Predict sentiment on the IMDB database using `Calf`.  This example shows that Calf can efficiently fit and predict using a sparse feature matrix produced by TfidfVectorizer.   For this small example, we select 400 movie reviews out of 25000.  Even with the limited number of samples, the bag of word model expands the number of feature columns to 9576.  Calf learns the training sets.  As expected, Calf needs more examples to show skill predicting unseen reviews.  

Notably, calfcv successfully handled IMDB sentiment classification using a 50,000 x 101,895 feature matrix with multiprocessing and stable memory use. Auc of 0.93 was achieved for predicting sentiment of the positive and negative classes, demonstrating its performance. 


Author: Rolf Carlson, Carlson Research LLC, <hrolfrc@gmail.com>

License: 3-clause BSD

### Get the data

In [1]:
from sklearn.datasets import load_files
from sklearn.feature_extraction.text import TfidfVectorizer
from sklearn.metrics import roc_auc_score
from calfcv import Calf

Read the sentiment

In [2]:
im_train = load_files('../../data/imdb/train/', shuffle=False)
im_test = load_files('../../data/imdb/test/', shuffle=False)

Create the train and test datasets

In [3]:
corpus = im_train.data + im_test.data
y = list(im_train.target) + list(im_test.target)
y_train, y_test = list(im_train.target), list(im_test.target)
X = TfidfVectorizer().fit_transform(corpus)
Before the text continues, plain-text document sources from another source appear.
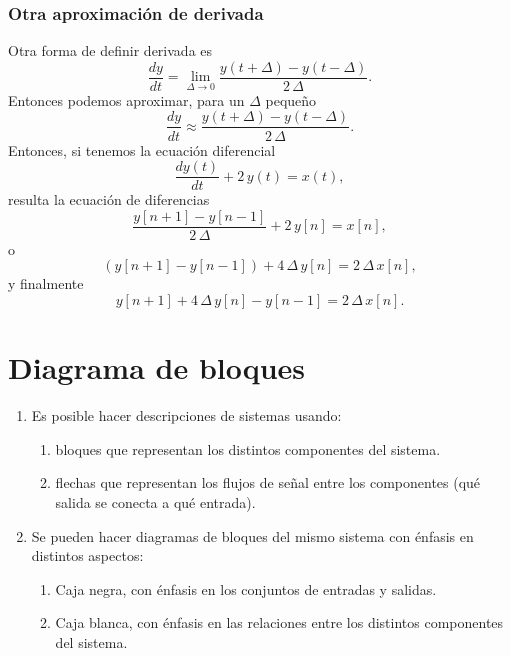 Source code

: \documentclass[11pt,a4paper,openany]{book}
\begin{document}
\subsubsection{Otra aproximación de derivada}
Otra forma de definir derivada es
\begin{equation}
	\frac{dy}{dt} = \lim_{\Delta \rightarrow 0} \frac{y(t+\Delta) - y(t-\Delta)}{2 \, \Delta}.
\end{equation}
Entonces podemos aproximar, para un $\Delta$ pequeño
\begin{equation}
	\frac{dy}{dt} \approx \frac{y(t+\Delta) - y(t-\Delta)}{2 \, \Delta}.
\end{equation}
Entonces, si tenemos la ecuación diferencial
\begin{equation}
	\frac{dy(t)}{dt} + 2 \, y(t) = x(t),
\end{equation}
resulta la ecuación de diferencias
\begin{equation}
	\frac{y[n+1] - y[n-1]}{2 \, \Delta} + 2 \, y[n] = x[n],
\end{equation}
o
\begin{equation}
	(y[n+1] - y[n-1]) + 4 \, \Delta \, y[n] = 2 \, \Delta \, x[n],
\end{equation}
y finalmente
\begin{equation}
	y[n+1] + 4 \, \Delta \, y[n] - y[n-1] = 2 \, \Delta \, x[n].
\end{equation}

\section{Diagrama de bloques}

\begin{enumerate}
	\item Es posible hacer descripciones de sistemas usando:
	\begin{enumerate}
		\item bloques que representan los distintos componentes del sistema.
		\item flechas que representan los flujos de señal entre los componentes (qué salida se conecta a qué entrada).
	\end{enumerate}
	
	\item Se pueden hacer diagramas de bloques del mismo sistema con énfasis en distintos aspectos:
	\begin{enumerate}
		\item Caja negra, con énfasis en los conjuntos de entradas y salidas.
		\item Caja blanca, con énfasis en las relaciones entre los distintos componentes del sistema.
	\end{enumerate}
	
\end{enumerate}
\end{document}
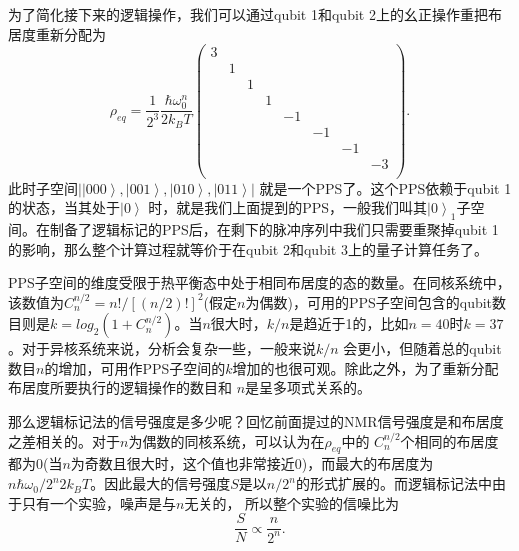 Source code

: 为了简化接下来的逻辑操作，我们可以通过qubit 1和qubit 2上的幺正操作重把布居度重新分配为
 \begin{equation}\label{aaa}
\rho_{eq} = \frac{1}{2^3}\frac{\hbar \omega_0^n}{2k_BT}\left(
                                                         \begin{array}{cccccccc}
                                                           3 &  &  &  &  &  &  &  \\
                                                            & 1 &   &   &   &   &   &   \\
                                                             &   & 1 &   &   &   &   &   \\
                                                             &   &   & 1 &   &   &   &   \\
                                                             &   &   &   & -1 &   &   &   \\
                                                             &   &   &   &   & -1 &   &   \\
                                                             &   &   &   &   &   & -1 &   \\
                                                             &   &   &   &   &   &   & -3 \\
                                                         \end{array}
                                                       \right).
\end{equation}
此时子空间$|{ \left\vert 000 \right \rangle, \left\vert 001 \right \rangle, \left\vert 010 \right \rangle, \left\vert 011 \right \rangle|}$ 就是一个PPS了。这个PPS依赖于qubit 1的状态，当其处于$\left\vert 0 \right \rangle$ 时，就是我们上面提到的PPS，一般我们叫其$\left\vert 0 \right \rangle_1$子空间。在制备了逻辑标记的PPS后，在剩下的脉冲序列中我们只需要重聚掉qubit 1的影响，那么整个计算过程就等价于在qubit 2和qubit 3上的量子计算任务了。

PPS子空间的维度受限于热平衡态中处于相同布居度的态的数量。在同核系统中，该数值为$C_n^{n/2} = n!/[(n/2)!]^2$(假定$n$为偶数)，可用的PPS子空间包含的qubit数目则是$k = log_2(1+C_n^{n/2})$。当$n$很大时，$k/n$是趋近于1的，比如$n=40$时$k=37$。对于异核系统来说，分析会复杂一些，一般来说$k/n$
会更小，但随着总的qubit数目$n$的增加，可用作PPS子空间的$k$增加的也很可观。除此之外，为了重新分配布居度所要执行的逻辑操作的数目和
$n$是呈多项式关系的。

那么逻辑标记法的信号强度是多少呢？回忆前面提过的NMR信号强度是和布居度之差相关的。对于$n$为偶数的同核系统，可以认为在$\rho_{eq}$中的 $C_n^{n/2} $个相同的布居度都为0(当$n$为奇数且很大时，这个值也非常接近0)，而最大的布居度为$n\hbar \omega_0/2^n2k_BT$。因此最大的信号强度$S$是以$n/2^n$的形式扩展的。而逻辑标记法中由于只有一个实验，噪声是与$n$无关的，
所以整个实验的信噪比为
\begin{equation}\label{aaa}
\frac{S}{N}\propto \frac{n}{2^n}.
\end{equation}

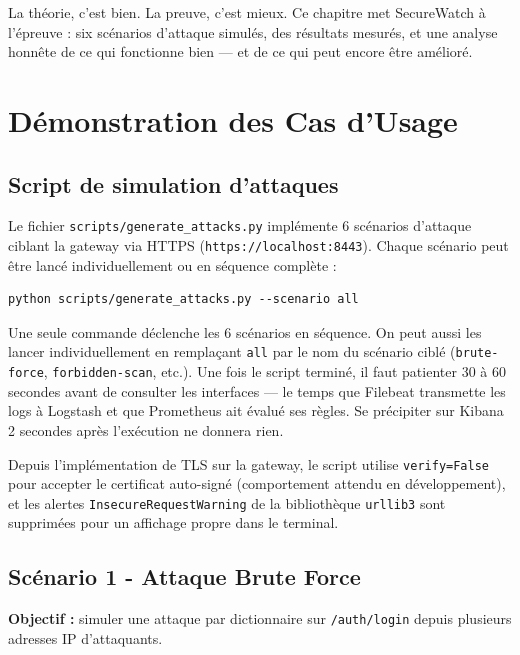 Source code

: \documentclass[12pt, a4paper]{report}
\begin{document}
La théorie, c'est bien. La preuve, c'est mieux. Ce chapitre met SecureWatch à l'épreuve : six scénarios d'attaque simulés, des résultats mesurés, et une analyse honnête de ce qui fonctionne bien — et de ce qui peut encore être amélioré.

\section{Démonstration des Cas d'Usage}

\subsection{Script de simulation d'attaques}

Le fichier \texttt{scripts/generate\_attacks.py} implémente 6 scénarios d'attaque ciblant la gateway via HTTPS (\texttt{https://localhost:8443}). Chaque scénario peut être lancé individuellement ou en séquence complète :

\begin{lstlisting}[style=bash, caption={Lancement de l'ensemble des scénarios d'attaque}]
python scripts/generate_attacks.py --scenario all
\end{lstlisting}

\medskip
Une seule commande déclenche les 6 scénarios en séquence. On peut aussi les lancer individuellement en remplaçant \texttt{all} par le nom du scénario ciblé (\texttt{brute-force}, \texttt{forbidden-scan}, etc.). Une fois le script terminé, il faut patienter 30 à 60 secondes avant de consulter les interfaces — le temps que Filebeat transmette les logs à Logstash et que Prometheus ait évalué ses règles. Se précipiter sur Kibana 2 secondes après l'exécution ne donnera rien.

\begin{infobox}
Depuis l'implémentation de TLS sur la gateway, le script utilise \texttt{verify=False} pour accepter le certificat auto-signé (comportement attendu en développement), et les alertes \texttt{InsecureRequestWarning} de la bibliothèque \texttt{urllib3} sont supprimées pour un affichage propre dans le terminal.
\end{infobox}

\subsection{Scénario 1 - Attaque Brute Force}

\textbf{Objectif :} simuler une attaque par dictionnaire sur \texttt{/auth/login} depuis plusieurs adresses IP d'attaquants.
\end{document}
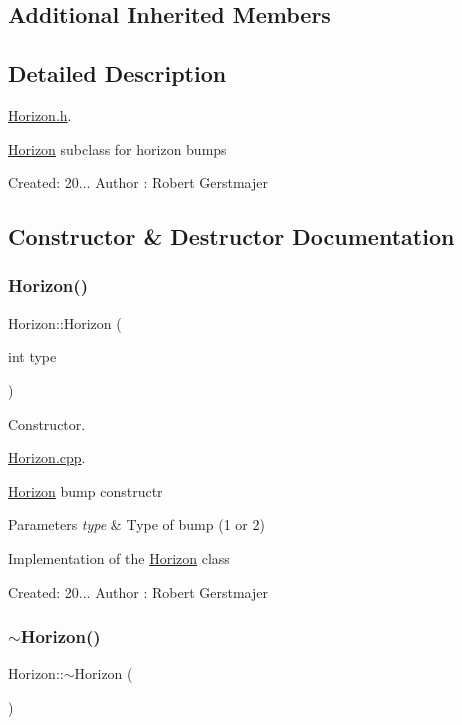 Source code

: \subsection*{Additional Inherited Members}


\subsection{Detailed Description}
\mbox{\hyperlink{_horizon_8h}{Horizon.\+h}}. 

\mbox{\hyperlink{class_horizon}{Horizon}} subclass for horizon bumps

Created\+: 20... Author \+: Robert Gerstmajer 

\subsection{Constructor \& Destructor Documentation}
\mbox{\label{class_horizon_adbdceabfe68477247ecb2c469e4d8187}} 
\subsubsection{\texorpdfstring{Horizon()}{Horizon()}}
{\footnotesize\ttfamily Horizon\+::\+Horizon (\begin{DoxyParamCaption}\item[{int}]{type }\end{DoxyParamCaption})}



Constructor. 

\mbox{\hyperlink{_horizon_8cpp}{Horizon.\+cpp}}.

\mbox{\hyperlink{class_horizon}{Horizon}} bump constructr 
\begin{DoxyParams}{Parameters}
{\em type} & Type of bump (1 or 2)\\
\hline
\end{DoxyParams}
Implementation of the \mbox{\hyperlink{class_horizon}{Horizon}} class

Created\+: 20... Author \+: Robert Gerstmajer \mbox{\label{class_horizon_a4b917eb3365308d9ab6e1ab5c8891299}} 
\subsubsection{\texorpdfstring{$\sim$\+Horizon()}{~Horizon()}}
{\footnotesize\ttfamily Horizon\+::$\sim$\+Horizon (\begin{DoxyParamCaption}{ }\end{DoxyParamCaption})}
X_train = X[0:len(im_train.data), :]
X_test = X[len(im_train.data)::, :]

print(len(y_train), X_train.shape)
assert len(y_train) == X_train.shape[0], "y_train wrong shape"
print(len(y_test), X_test.shape)
assert len(y_test) == X_test.shape[0], "y_test wrong shape"

200 (200, 9576)
200 (200, 9576)


### Predict seen sentiment

Predict the corpus

This prediction of the corpus should have an AUC near 1

In [4]:
clf = Calf(order_col=True).fit(X, y)

In [5]:

y_pred = clf.predict(X)

In [6]:

roc_auc_score(y, y_pred)

0.945

With only 200 samples, Calf demonstrates poor skill at predicting sentiment in the training data after having learned the corpus.   There needs to be more training data.

In [7]:
clf = Calf(order_col=True).fit(X_train, y_train)
y_pred = clf.predict(X_train)
roc_auc_score(y_train, y_pred)

0.765

Calf demonstrates skill at learning the testing data.

In [8]:
clf = Calf(order_col=True).fit(X_test, y_test)
y_pred = clf.predict(X_test)
roc_auc_score(y_test, y_pred)

0.9299999999999999

Training and predicting the training data results in a high AUC, even for a small number of samples.

In [9]:
y_pred = clf.predict(X_train)
roc_auc_score(y_train, y_pred)

0.705

Similarly, Calf learns the testing data

In [10]:
clf = Calf(order_col=True).fit(X_test, y_test)
y_pred = clf.predict(X_test)
roc_auc_score(y_test, y_pred)

0.9299999999999999

### Predict unseen sentiment

Calf does not have enough training data to show skill predicting the unseen testing set

In [11]:
clf = Calf(order_col=True).fit(X_train, y_train)
y_pred = clf.predict(X_test)
roc_auc_score(y_test, y_pred)

0.6900000000000001

Predict the probability of the sentiment class requires additional training

In [12]:
y_pred = clf.predict_proba(X_test)[:, 1]
roc_auc_score(y_test, y_pred)

0.7846